Assigned task - Since the records include pictures, leave those out while you reproduce exactly and only the lines from the one containing "## Project status" through the one containing "The script calculates", inclusive.

Source material -
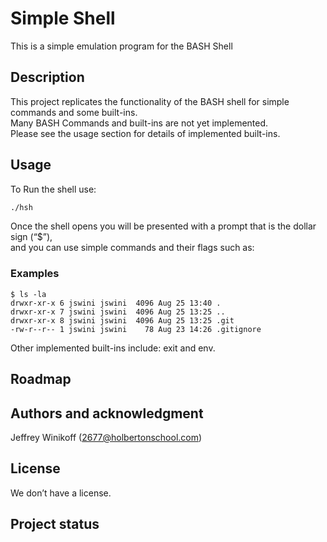 # Simple Shell
This is a simple emulation program for the BASH Shell
## Description
This project replicates the functionality of the BASH shell for simple commands and some built-ins.  \
Many BASH Commands and built-ins are not yet implemented. \
Please see the usage section for details of implemented built-ins.
## Usage
To Run the shell  use:
```bash
./hsh
```
Once the shell opens you will be presented with a prompt that is the dollar sign (“$”), \
and you can use simple commands and their flags such as:
### Examples
```
$ ls -la
drwxr-xr-x 6 jswini jswini  4096 Aug 25 13:40 .
drwxr-xr-x 7 jswini jswini  4096 Aug 25 13:25 ..
drwxr-xr-x 8 jswini jswini  4096 Aug 25 13:25 .git
-rw-r--r-- 1 jswini jswini    78 Aug 23 14:26 .gitignore
```

Other implemented built-ins include: exit and env.
 
## Roadmap

 
## Authors and acknowledgment
Jeffrey Winikoff (2677@holbertonschool.com)
 
## License
We don’t have a license.
 
## Project status



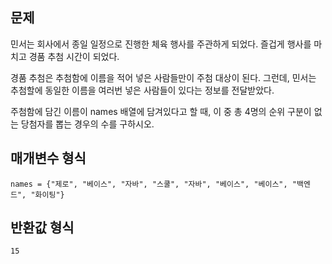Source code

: ## 문제

민서는 회사에서 종일 일정으로 진행한 체육 행사를 주관하게 되었다. 즐겁게 행사를 마치고 경품 추첨 시간이 되었다.  

경품 추첨은 추첨함에 이름을 적어 넣은 사람들만이 주첨 대상이 된다. 그런데, 민서는 추첨할에 동일한 이름을 여러번 넣은 사람들이 있다는 정보를 전달받았다.

주첨함에 담긴 이름이 names 배열에 담겨있다고 할 때, 이 중 총 4명의 순위 구분이 없는 당첨자를 뽑는 경우의 수를 구하시오.

## 매개변수 형식

```
names = {"제로", "베이스", "자바", "스쿨", "자바", "베이스", "베이스", "백엔드", "화이팅"}
```

## 반환값 형식

```
15
```

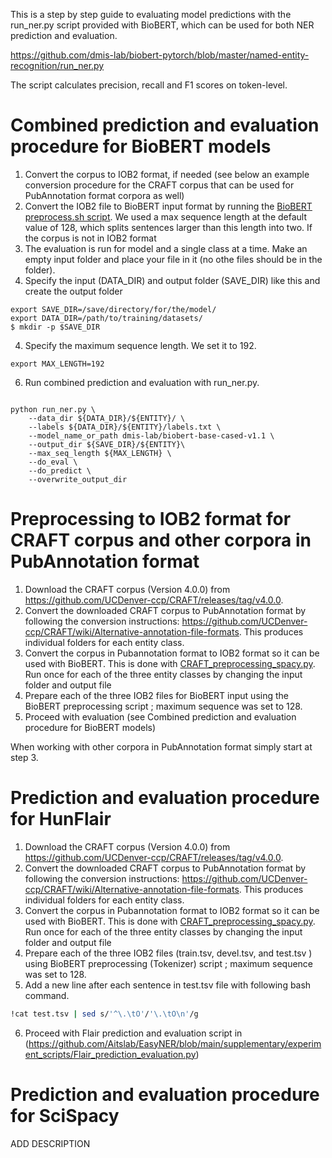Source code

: This is a step by step guide to evaluating model predictions with the run_ner.py script provided with BioBERT, which can be used for both NER prediction and evaluation.

https://github.com/dmis-lab/biobert-pytorch/blob/master/named-entity-recognition/run_ner.py

The script calculates precision, recall and F1 scores on token-level.

# Combined prediction and evaluation procedure for BioBERT models
1. Convert the corpus to IOB2 format, if needed (see below an example conversion procedure for the CRAFT corpus that can be used for PubAnnotation format corpora as well)
2. Convert the IOB2 file to BioBERT input format by running the [BioBERT preprocess.sh script](https://github.com/dmis-lab/biobert-pytorch/blob/master/named-entity-recognition/preprocess.sh). We used a max sequence length at the default value of 128, which splits sentences larger than this length into two. If the corpus is not in IOB2 format
3. The evaluation is run for model and a single class at a time. Make an empty input folder and place your file in it (no othe files should be in the folder).
4. Specify the input (DATA_DIR) and output folder (SAVE_DIR) like this and create the output folder
```console
export SAVE_DIR=/save/directory/for/the/model/
export DATA_DIR=/path/to/training/datasets/
$ mkdir -p $SAVE_DIR
```
4. Specify the maximum sequence length. We set it to 192.
```console
export MAX_LENGTH=192
```
6. Run combined prediction and evaluation with run_ner.py. 
```console

python run_ner.py \
    --data_dir ${DATA_DIR}/${ENTITY}/ \
    --labels ${DATA_DIR}/${ENTITY}/labels.txt \
    --model_name_or_path dmis-lab/biobert-base-cased-v1.1 \
    --output_dir ${SAVE_DIR}/${ENTITY}\
    --max_seq_length ${MAX_LENGTH} \
    --do_eval \
    --do_predict \
    --overwrite_output_dir
```

# Preprocessing to IOB2 format for CRAFT corpus and other corpora in PubAnnotation format
1. Download the CRAFT corpus (Version 4.0.0) from https://github.com/UCDenver-ccp/CRAFT/releases/tag/v4.0.0.
2. Convert the downloaded CRAFT corpus to PubAnnotation format by following the conversion instructions: https://github.com/UCDenver-ccp/CRAFT/wiki/Alternative-annotation-file-formats. This produces individual folders for each entity class.
3. Convert the corpus in Pubannotation format to IOB2 format so it can be used with BioBERT. This is done with [CRAFT_preprocessing_spacy.py](https://github.com/Aitslab/EasyNER/blob/main/supplementary/experiment_scripts/CRAFT_preprocessing_spacy.py). Run once for each of the three entity classes by changing the input folder and output file
7.	Prepare each of the three IOB2 files for BioBERT input using the BioBERT preprocessing script ; maximum sequence was set to 128.
8.	Proceed with evaluation (see Combined prediction and evaluation procedure for BioBERT models)

When working with other corpora in PubAnnotation format simply start at step 3.

# Prediction and evaluation procedure for HunFlair
1. Download the CRAFT corpus (Version 4.0.0) from https://github.com/UCDenver-ccp/CRAFT/releases/tag/v4.0.0.
2. Convert the downloaded CRAFT corpus to PubAnnotation format by following the conversion instructions: https://github.com/UCDenver-ccp/CRAFT/wiki/Alternative-annotation-file-formats. This produces individual folders for each entity class.
3. Convert the corpus in Pubannotation format to IOB2 format so it can be used with BioBERT. This is done with [CRAFT_preprocessing_spacy.py](https://github.com/Aitslab/EasyNER/blob/main/supplementary/experiment_scripts/CRAFT_preprocessing_spacy.py). Run once for each of the three entity classes by changing the input folder and output file
4.	Prepare each of the three IOB2 files (train.tsv, devel.tsv, and test.tsv ) using BioBERT preprocessing (Tokenizer) script ; maximum sequence was set to 128.
5.  Add a new line after each sentence in test.tsv file with following bash command.
```bash
!cat test.tsv | sed s/'^\.\tO'/'\.\tO\n'/g
```   
6. Proceed with Flair prediction and evaluation script in (https://github.com/Aitslab/EasyNER/blob/main/supplementary/experiment_scripts/Flair_prediction_evaluation.py) 

# Prediction and evaluation procedure for SciSpacy
ADD DESCRIPTION
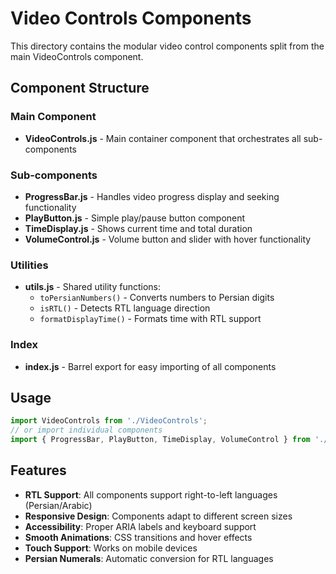 # Video Controls Components

This directory contains the modular video control components split from the main VideoControls component.

## Component Structure

### Main Component
- **VideoControls.js** - Main container component that orchestrates all sub-components

### Sub-components
- **ProgressBar.js** - Handles video progress display and seeking functionality
- **PlayButton.js** - Simple play/pause button component
- **TimeDisplay.js** - Shows current time and total duration
- **VolumeControl.js** - Volume button and slider with hover functionality

### Utilities
- **utils.js** - Shared utility functions:
  - `toPersianNumbers()` - Converts numbers to Persian digits
  - `isRTL()` - Detects RTL language direction
  - `formatDisplayTime()` - Formats time with RTL support

### Index
- **index.js** - Barrel export for easy importing of all components

## Usage

```javascript
import VideoControls from './VideoControls';
// or import individual components
import { ProgressBar, PlayButton, TimeDisplay, VolumeControl } from './video-controls';
```

## Features

- **RTL Support**: All components support right-to-left languages (Persian/Arabic)
- **Responsive Design**: Components adapt to different screen sizes
- **Accessibility**: Proper ARIA labels and keyboard support
- **Smooth Animations**: CSS transitions and hover effects
- **Touch Support**: Works on mobile devices
- **Persian Numerals**: Automatic conversion for RTL languages
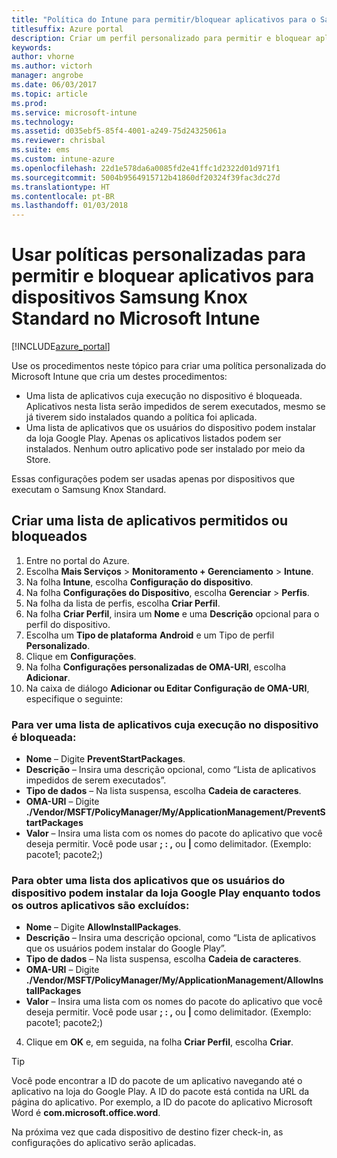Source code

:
 ```yaml
---
title: "Política do Intune para permitir/bloquear aplicativos para o Samsung Knox"
titlesuffix: Azure portal
description: Criar um perfil personalizado para permitir e bloquear aplicativos em dispositivos Samsung Knox Standard."
keywords: 
author: vhorne
ms.author: victorh
manager: angrobe
ms.date: 06/03/2017
ms.topic: article
ms.prod: 
ms.service: microsoft-intune
ms.technology: 
ms.assetid: d035ebf5-85f4-4001-a249-75d24325061a
ms.reviewer: chrisbal
ms.suite: ems
ms.custom: intune-azure
ms.openlocfilehash: 22d1e578da6a0085fd2e41ffc1d2322d01d971f1
ms.sourcegitcommit: 5004b9564915712b41860df20324f39fac3dc27d
ms.translationtype: HT
ms.contentlocale: pt-BR
ms.lasthandoff: 01/03/2018
---
```

# <a name="use-custom-policies-to-allow-and-block-apps-for-samsung-knox-standard-devices-in-microsoft-intune"></a>Usar políticas personalizadas para permitir e bloquear aplicativos para dispositivos Samsung Knox Standard no Microsoft Intune

[!INCLUDE[azure_portal](./includes/azure_portal.md)]

Use os procedimentos neste tópico para criar uma política personalizada do Microsoft Intune que cria um destes procedimentos:

- Uma lista de aplicativos cuja execução no dispositivo é bloqueada. Aplicativos nesta lista serão impedidos de serem executados, mesmo se já tiverem sido instalados quando a política foi aplicada.
- Uma lista de aplicativos que os usuários do dispositivo podem instalar da loja Google Play. Apenas os aplicativos listados podem ser instalados. Nenhum outro aplicativo pode ser instalado por meio da Store.

Essas configurações podem ser usadas apenas por dispositivos que executam o Samsung Knox Standard.

## <a name="create-an-allowed-or-blocked-app-list"></a>Criar uma lista de aplicativos permitidos ou bloqueados

1. Entre no portal do Azure.
2. Escolha **Mais Serviços** > **Monitoramento + Gerenciamento** > **Intune**.
3. Na folha **Intune**, escolha **Configuração do dispositivo**.
2. Na folha **Configurações do Dispositivo**, escolha **Gerenciar** > **Perfis**.
2. Na folha da lista de perfis, escolha **Criar Perfil**.
3. Na folha **Criar Perfil**, insira um **Nome** e uma **Descrição** opcional para o perfil do dispositivo.
2. Escolha um **Tipo de plataforma** **Android** e um Tipo de perfil **Personalizado**.
3. Clique em **Configurações**.
3. Na folha **Configurações personalizadas de OMA-URI**, escolha **Adicionar**.
4. Na caixa de diálogo **Adicionar ou Editar Configuração de OMA-URI**, especifique o seguinte:

### <a name="for-a-list-of-apps-that-are-blocked-from-running-on-the-device"></a>Para ver uma lista de aplicativos cuja execução no dispositivo é bloqueada:

- **Nome** – Digite **PreventStartPackages**.
- **Descrição** – Insira uma descrição opcional, como “Lista de aplicativos impedidos de serem executados”.
-   **Tipo de dados** – Na lista suspensa, escolha **Cadeia de caracteres**.
-   **OMA-URI** – Digite **./Vendor/MSFT/PolicyManager/My/ApplicationManagement/PreventStartPackages**
-   **Valor** – Insira uma lista com os nomes do pacote do aplicativo que você deseja permitir. Você pode usar **; : ,** ou **|** como delimitador. (Exemplo: pacote1; pacote2;)

### <a name="for-a-list-of-apps-that-users-are-allowed-to-install-from-the-google-play-store-while-excluding-all-other-apps"></a>Para obter uma lista dos aplicativos que os usuários do dispositivo podem instalar da loja Google Play enquanto todos os outros aplicativos são excluídos:
- **Nome** – Digite **AllowInstallPackages**.
- **Descrição** – Insira uma descrição opcional, como “Lista de aplicativos que os usuários podem instalar do Google Play”.
- **Tipo de dados** – Na lista suspensa, escolha **Cadeia de caracteres**.
- **OMA-URI** – Digite **./Vendor/MSFT/PolicyManager/My/ApplicationManagement/AllowInstallPackages**
- **Valor** – Insira uma lista com os nomes do pacote do aplicativo que você deseja permitir. Você pode usar **; : ,** ou **|** como delimitador. (Exemplo: pacote1; pacote2;)

4. Clique em **OK** e, em seguida, na folha **Criar Perfil**, escolha **Criar**.

>[!TIP]
> Você pode encontrar a ID do pacote de um aplicativo navegando até o aplicativo na loja do Google Play. A ID do pacote está contida na URL da página do aplicativo. Por exemplo, a ID do pacote do aplicativo Microsoft Word é **com.microsoft.office.word**.

Na próxima vez que cada dispositivo de destino fizer check-in, as configurações do aplicativo serão aplicadas.


<!---## Assign the custom profile--->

Response below -
## Project status



Source code

: ## 문제

민서는 회사에서 종일 일정으로 진행한 체육 행사를 주관하게 되었다. 즐겁게 행사를 마치고 경품 추첨 시간이 되었다.  

경품 추첨은 추첨함에 이름을 적어 넣은 사람들만이 주첨 대상이 된다. 그런데, 민서는 추첨할에 동일한 이름을 여러번 넣은 사람들이 있다는 정보를 전달받았다.

주첨함에 담긴 이름이 names 배열에 담겨있다고 할 때, 이 중 총 4명의 순위 구분이 없는 당첨자를 뽑는 경우의 수를 구하시오.

## 매개변수 형식

```
names = {"제로", "베이스", "자바", "스쿨", "자바", "베이스", "베이스", "백엔드", "화이팅"}
```

## 반환값 형식

```
15
```

Source code

: This is a step by step guide to evaluating model predictions with the run_ner.py script provided with BioBERT, which can be used for both NER prediction and evaluation.

https://github.com/dmis-lab/biobert-pytorch/blob/master/named-entity-recognition/run_ner.py

The script calculates precision, recall and F1 scores on token-level.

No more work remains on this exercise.